When the message started with “Mom you won’t believe it…,” my heart sank. I took a deep breath. This probably wasn’t an update on his beleaguered Eagles football team. I prepared myself for whatever shocker he had.
“My teacher handed back our essays for English Lit and I got a “B”. Can you believe that?”
No. I re-read the message because it was shocking. Writing is not Luke’s strong suit by any means. An above average grade on a college level paper was like winning a Pulitzer Prize for him. I texted back right away to say congratulations.
Now this young man of few words had more to say.
“I was so nervous Mom when she handed the papers back. I was just hoping to get at least a “C” so I never thought I’d get a “B”. Never in a million years. You know how hard it is for me.”
Now I was teary. I wanted to call him but I suspected he was actually sneaking his texts to me from the back of class. Instead I sent another message.
“Way to go bud—now you know you can do it. You’ll have so much more confidence the next time around.”
Then the message that rung like a chime in my heart came back—“I couldn’t have done it without you Mom. All those years you pushed me paid off. Thank you. I owe this one to you.”
Every painful memory of working with him through grueling writing assignments washed away in an instant. My red editing pencil rolled over dead in its box. The writer I’ve always believed was hiding inside a tennis player had emerged. And if that win wasn’t big enough Luke topped it by thanking me.
His message felt like a hug. Working with him on his writing was one of my most vexing challenges as a parent. Pulling words from him was like pulling teeth. It was painful but I held firm. I insisted with him that even if his chosen career field didn’t require writing, life does. Words are tools I argued and how you put them together matters.
He resented this so to have him turn around and thank me, felt like I’d finally earned a good grade with him. Every parent wants to hear a thank you for something meaningful they’ve tried to do. Accomplishments are fun but gratitude is priceless.
I circled the house savoring the moment. When I finally sat down at my desk to work on my own writing and saw the penny I’d found that morning it occurred to me there might be areas in my life where I haven’t thanked God for pushing me. Traits that don’t come naturally that He’s pushed me to develop. For example, I’m terrible at being still and resting. Patience is not my greatest virtue and when provoked it’s a huge challenge for me not to flame-up.

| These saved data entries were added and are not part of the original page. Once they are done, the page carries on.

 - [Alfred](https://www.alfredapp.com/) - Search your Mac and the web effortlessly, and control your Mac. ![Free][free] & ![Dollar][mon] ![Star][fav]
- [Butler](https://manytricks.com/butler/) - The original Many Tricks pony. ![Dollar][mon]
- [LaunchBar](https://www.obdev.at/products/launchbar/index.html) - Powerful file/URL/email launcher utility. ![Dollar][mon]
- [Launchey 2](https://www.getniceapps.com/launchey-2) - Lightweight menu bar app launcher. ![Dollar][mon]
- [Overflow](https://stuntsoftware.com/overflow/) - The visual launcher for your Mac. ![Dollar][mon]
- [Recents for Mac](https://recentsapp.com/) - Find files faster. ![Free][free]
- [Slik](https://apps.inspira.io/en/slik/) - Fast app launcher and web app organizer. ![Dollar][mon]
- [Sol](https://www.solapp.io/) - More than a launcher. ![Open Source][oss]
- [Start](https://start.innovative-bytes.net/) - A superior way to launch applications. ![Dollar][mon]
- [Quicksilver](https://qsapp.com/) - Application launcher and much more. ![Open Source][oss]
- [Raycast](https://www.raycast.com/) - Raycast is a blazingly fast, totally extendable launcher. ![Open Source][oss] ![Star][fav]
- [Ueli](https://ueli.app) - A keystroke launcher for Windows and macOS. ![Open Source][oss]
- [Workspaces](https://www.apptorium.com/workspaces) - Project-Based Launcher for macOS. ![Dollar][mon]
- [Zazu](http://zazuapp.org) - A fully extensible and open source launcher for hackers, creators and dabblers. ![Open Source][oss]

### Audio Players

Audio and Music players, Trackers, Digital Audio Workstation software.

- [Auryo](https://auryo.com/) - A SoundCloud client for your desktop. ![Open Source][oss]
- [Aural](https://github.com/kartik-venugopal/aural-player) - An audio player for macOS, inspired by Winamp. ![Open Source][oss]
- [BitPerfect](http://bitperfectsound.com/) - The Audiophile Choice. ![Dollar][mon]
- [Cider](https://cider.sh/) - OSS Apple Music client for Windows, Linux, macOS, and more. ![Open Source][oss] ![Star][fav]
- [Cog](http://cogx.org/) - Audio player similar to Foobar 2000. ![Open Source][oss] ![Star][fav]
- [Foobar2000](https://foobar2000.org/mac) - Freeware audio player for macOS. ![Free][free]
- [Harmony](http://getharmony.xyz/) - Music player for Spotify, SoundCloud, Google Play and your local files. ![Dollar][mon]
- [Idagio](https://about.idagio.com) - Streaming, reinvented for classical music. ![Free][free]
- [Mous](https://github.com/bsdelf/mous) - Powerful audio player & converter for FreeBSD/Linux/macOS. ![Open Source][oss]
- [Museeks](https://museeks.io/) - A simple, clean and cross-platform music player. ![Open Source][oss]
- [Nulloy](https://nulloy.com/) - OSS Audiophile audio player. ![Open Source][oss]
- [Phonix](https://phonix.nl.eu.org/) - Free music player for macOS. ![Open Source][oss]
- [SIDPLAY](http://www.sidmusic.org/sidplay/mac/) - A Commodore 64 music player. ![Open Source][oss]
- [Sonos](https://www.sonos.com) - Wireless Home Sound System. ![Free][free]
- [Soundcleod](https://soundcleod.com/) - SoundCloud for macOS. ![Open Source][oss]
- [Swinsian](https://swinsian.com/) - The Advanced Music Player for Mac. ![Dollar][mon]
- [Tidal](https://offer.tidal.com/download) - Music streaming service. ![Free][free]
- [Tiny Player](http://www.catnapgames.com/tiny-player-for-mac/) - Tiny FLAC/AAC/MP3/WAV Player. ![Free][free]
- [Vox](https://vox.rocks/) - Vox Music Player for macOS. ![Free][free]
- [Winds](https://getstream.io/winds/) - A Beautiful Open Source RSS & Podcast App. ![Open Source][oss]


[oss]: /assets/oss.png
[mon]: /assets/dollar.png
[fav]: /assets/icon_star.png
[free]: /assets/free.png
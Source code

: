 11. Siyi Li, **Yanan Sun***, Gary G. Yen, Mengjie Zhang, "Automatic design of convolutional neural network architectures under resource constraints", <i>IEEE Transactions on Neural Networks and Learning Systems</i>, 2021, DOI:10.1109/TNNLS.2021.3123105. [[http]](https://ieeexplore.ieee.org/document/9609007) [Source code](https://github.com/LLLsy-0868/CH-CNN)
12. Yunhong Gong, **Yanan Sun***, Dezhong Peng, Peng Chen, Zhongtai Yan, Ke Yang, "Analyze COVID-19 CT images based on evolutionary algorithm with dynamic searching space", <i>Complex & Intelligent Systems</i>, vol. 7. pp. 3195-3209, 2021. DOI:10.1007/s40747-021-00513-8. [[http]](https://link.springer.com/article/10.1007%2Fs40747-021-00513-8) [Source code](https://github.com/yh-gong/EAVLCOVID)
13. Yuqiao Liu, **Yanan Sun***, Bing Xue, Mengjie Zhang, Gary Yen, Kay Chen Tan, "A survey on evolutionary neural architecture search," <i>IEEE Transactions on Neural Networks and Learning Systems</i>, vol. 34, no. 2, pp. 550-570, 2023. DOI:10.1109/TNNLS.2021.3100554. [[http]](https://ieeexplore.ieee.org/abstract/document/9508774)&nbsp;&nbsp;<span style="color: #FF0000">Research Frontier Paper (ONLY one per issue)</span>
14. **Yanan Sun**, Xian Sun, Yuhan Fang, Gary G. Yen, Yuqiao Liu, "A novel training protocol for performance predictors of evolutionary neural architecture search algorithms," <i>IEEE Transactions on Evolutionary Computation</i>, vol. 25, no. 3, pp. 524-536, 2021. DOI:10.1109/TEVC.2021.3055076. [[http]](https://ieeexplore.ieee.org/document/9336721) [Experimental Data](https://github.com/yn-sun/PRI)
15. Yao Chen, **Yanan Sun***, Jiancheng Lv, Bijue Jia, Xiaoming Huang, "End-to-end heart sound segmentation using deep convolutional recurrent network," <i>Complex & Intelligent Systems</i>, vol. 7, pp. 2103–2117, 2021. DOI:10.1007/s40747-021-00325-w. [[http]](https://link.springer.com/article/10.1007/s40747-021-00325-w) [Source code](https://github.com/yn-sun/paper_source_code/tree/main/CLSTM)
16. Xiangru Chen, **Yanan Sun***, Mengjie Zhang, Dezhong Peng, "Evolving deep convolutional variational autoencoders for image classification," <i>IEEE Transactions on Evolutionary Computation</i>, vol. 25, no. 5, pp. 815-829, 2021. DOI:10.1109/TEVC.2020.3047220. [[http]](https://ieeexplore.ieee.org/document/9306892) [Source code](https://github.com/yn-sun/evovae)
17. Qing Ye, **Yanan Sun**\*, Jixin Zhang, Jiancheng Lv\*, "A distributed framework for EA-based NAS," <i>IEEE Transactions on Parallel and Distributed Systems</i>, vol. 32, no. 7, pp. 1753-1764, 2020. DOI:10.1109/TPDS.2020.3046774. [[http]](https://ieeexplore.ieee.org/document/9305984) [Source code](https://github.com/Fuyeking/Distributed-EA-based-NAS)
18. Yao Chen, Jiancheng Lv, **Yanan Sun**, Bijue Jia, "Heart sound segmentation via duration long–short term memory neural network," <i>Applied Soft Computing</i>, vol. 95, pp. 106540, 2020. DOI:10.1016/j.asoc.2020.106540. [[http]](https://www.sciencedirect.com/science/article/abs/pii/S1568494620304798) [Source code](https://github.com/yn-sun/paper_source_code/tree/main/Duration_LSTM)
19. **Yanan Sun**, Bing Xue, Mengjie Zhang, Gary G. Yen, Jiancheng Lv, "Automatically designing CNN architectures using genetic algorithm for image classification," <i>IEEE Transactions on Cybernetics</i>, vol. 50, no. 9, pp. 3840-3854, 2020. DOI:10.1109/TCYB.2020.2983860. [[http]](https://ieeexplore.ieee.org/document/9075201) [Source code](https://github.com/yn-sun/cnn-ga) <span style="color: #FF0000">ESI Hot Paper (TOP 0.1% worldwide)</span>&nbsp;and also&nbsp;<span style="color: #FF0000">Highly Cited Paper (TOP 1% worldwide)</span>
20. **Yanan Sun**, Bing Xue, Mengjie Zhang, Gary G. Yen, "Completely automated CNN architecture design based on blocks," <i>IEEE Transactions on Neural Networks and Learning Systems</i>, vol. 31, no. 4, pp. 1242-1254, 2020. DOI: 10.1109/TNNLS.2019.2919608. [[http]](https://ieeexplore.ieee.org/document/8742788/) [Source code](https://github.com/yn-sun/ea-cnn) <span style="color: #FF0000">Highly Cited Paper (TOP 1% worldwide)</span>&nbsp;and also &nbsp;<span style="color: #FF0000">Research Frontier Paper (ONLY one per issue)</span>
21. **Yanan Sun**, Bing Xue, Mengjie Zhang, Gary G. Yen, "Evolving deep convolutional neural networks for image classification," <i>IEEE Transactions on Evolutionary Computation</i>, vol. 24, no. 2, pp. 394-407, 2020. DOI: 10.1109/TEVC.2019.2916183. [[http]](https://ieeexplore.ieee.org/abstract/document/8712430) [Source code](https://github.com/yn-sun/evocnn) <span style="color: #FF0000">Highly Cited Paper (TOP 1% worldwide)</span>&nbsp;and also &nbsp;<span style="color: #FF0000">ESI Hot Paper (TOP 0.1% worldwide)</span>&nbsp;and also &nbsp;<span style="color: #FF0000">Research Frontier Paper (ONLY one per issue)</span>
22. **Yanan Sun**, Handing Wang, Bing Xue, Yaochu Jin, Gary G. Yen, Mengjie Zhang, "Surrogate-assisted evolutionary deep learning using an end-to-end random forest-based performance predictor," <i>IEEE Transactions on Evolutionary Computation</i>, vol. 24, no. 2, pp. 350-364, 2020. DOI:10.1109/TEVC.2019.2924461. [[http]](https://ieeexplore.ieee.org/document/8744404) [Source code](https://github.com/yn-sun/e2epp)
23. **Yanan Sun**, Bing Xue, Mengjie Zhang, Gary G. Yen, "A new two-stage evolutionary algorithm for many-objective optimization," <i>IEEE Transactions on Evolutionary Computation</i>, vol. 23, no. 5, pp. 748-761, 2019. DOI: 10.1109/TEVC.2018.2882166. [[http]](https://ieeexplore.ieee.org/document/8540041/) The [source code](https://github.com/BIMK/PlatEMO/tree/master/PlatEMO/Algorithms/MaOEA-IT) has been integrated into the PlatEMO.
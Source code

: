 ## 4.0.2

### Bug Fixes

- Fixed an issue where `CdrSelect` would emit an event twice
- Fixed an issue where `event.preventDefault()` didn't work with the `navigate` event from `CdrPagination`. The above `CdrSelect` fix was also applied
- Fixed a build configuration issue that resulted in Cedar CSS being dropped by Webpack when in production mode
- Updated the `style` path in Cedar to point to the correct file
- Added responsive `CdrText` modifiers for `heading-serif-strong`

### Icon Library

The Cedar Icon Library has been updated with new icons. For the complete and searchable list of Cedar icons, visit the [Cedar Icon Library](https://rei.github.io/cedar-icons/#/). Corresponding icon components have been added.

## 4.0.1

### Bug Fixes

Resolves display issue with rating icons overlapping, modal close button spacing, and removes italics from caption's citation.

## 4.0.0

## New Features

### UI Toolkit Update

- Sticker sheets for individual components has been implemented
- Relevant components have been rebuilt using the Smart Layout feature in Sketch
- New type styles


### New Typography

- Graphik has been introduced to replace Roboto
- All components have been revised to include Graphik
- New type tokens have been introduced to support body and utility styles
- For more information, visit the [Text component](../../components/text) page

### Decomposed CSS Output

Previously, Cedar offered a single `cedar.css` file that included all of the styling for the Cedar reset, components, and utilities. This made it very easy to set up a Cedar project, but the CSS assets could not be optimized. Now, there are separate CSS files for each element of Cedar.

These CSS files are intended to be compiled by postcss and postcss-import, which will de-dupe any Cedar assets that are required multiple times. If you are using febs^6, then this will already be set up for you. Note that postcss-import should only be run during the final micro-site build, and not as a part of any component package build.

Yet rest, patience, and restraint are all essential skills that need to be learned. If you weren’t born naturally blessed with them they have to be nurtured and certainly God has tried to do that in my life. He’s allowed test after test of these skills not to fail me but to stretch me. Like I pushed Luke He’s pushed me and what I hate to admit is that I’m the better for it.
Reflecting on this reframed many struggles I’ve had over the years. To picture God sending me back to re-write over and over some of the various scripts in my life until I got it right felt far more loving. To recognize that He must have seen enough potential in me to keep pushing felt even better. But, to acknowledge how much I grumbled was humbling.
Luke’s thank you was such a gift to me—a true blessing. One he will only be able to appreciate if he has little ones to shepherd someday. But with the benefit of experience on my side it’s a gift I know I should give my Father in Heaven far more often. Because to praise Him for pushing me gives Him the high marks He deserves—and acknowledges the above average life He believes I can create. For that I should always give thanks!